However, we hear time and again that people are nervous to drive in Iceland thanks to their legendary weather, particularly their fierce winters.
Driving in Iceland in Winter
People come to Iceland from all over the world and hop into a rental vehicle. The rental companies give a book with basic rules of the road (for example, it is law to keep your headlights on all the time). However, they don’t seem to give any driving tips to be safe in winter weather.
For those Canadians, Russians, Scottish and Alaskans amongst you there is really nothing that you haven’t seen with winter driving. Iceland is prone to high winds and storms that can create dangerous conditions and road closures to watch for. If you’ve never driven in winter conditions there are some tips you need to know to help you stay safe on the roads.
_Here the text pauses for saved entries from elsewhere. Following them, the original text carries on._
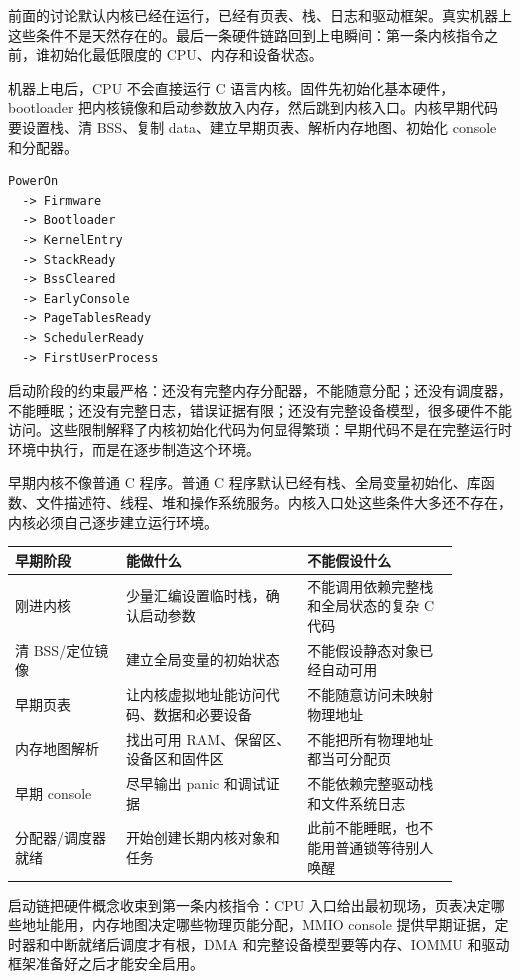 前面的讨论默认内核已经在运行，已经有页表、栈、日志和驱动框架。真实机器上这些条件不是天然存在的。最后一条硬件链路回到上电瞬间：第一条内核指令之前，谁初始化最低限度的 CPU、内存和设备状态。

机器上电后，CPU 不会直接运行 C 语言内核。固件先初始化基本硬件，bootloader 把内核镜像和启动参数放入内存，然后跳到内核入口。内核早期代码要设置栈、清 BSS、复制 data、建立早期页表、解析内存地图、初始化 console 和分配器。

\begin{lstlisting}
PowerOn
  -> Firmware
  -> Bootloader
  -> KernelEntry
  -> StackReady
  -> BssCleared
  -> EarlyConsole
  -> PageTablesReady
  -> SchedulerReady
  -> FirstUserProcess
\end{lstlisting}

启动阶段的约束最严格：还没有完整内存分配器，不能随意分配；还没有调度器，不能睡眠；还没有完整日志，错误证据有限；还没有完整设备模型，很多硬件不能访问。这些限制解释了内核初始化代码为何显得繁琐：早期代码不是在完整运行时环境中执行，而是在逐步制造这个环境。

早期内核不像普通 C 程序。普通 C 程序默认已经有栈、全局变量初始化、库函数、文件描述符、线程、堆和操作系统服务。内核入口处这些条件大多还不存在，内核必须自己逐步建立运行环境。

\begin{longtable}{p{0.22\linewidth}p{0.36\linewidth}p{0.3\linewidth}}
\toprule
早期阶段 & 能做什么 & 不能假设什么 \\
\midrule
刚进内核 & 少量汇编设置临时栈，确认启动参数 & 不能调用依赖完整栈和全局状态的复杂 C 代码 \\
清 BSS/定位镜像 & 建立全局变量的初始状态 & 不能假设静态对象已经自动可用 \\
早期页表 & 让内核虚拟地址能访问代码、数据和必要设备 & 不能随意访问未映射物理地址 \\
内存地图解析 & 找出可用 RAM、保留区、设备区和固件区 & 不能把所有物理地址都当可分配页 \\
早期 console & 尽早输出 panic 和调试证据 & 不能依赖完整驱动栈和文件系统日志 \\
分配器/调度器就绪 & 开始创建长期内核对象和任务 & 此前不能睡眠，也不能用普通锁等待别人唤醒 \\
\bottomrule
\end{longtable}

启动链把硬件概念收束到第一条内核指令：CPU 入口给出最初现场，页表决定哪些地址能用，内存地图决定哪些物理页能分配，MMIO console 提供早期证据，定时器和中断就绪后调度才有根，DMA 和完整设备模型要等内存、IOMMU 和驱动框架准备好之后才能安全启用。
We ended up giving advice for safe winter driving to a number of tourists we met on our Iceland road trip!
Iceland Winter Driving Tips
1. Choose your vehicle wisely
When booking your rental vehicle consider paying a little extra for four wheel drive. This will give you much better traction on slippery roads, just don’t keep the 4×4 on all the time as it will use more fuel!
No matter the type of vehicle you decide on, be sure the rental agency has installed studded winter tires. They make a huge difference.
Consider not getting vehicle with high sides due to the strong winds Iceland is famous for. Our little Suzuki Jimny, while small, isn’t particularly aerodynamic and we really got blown around the road. We were so thankful to have decided against the camper.
2. Don’t hit the brakes!
When you hit a patch of snow or ice, or come upon a slow driver, the automatic reaction is to hit the brakes. Don’t – this is the quickest way to lose control!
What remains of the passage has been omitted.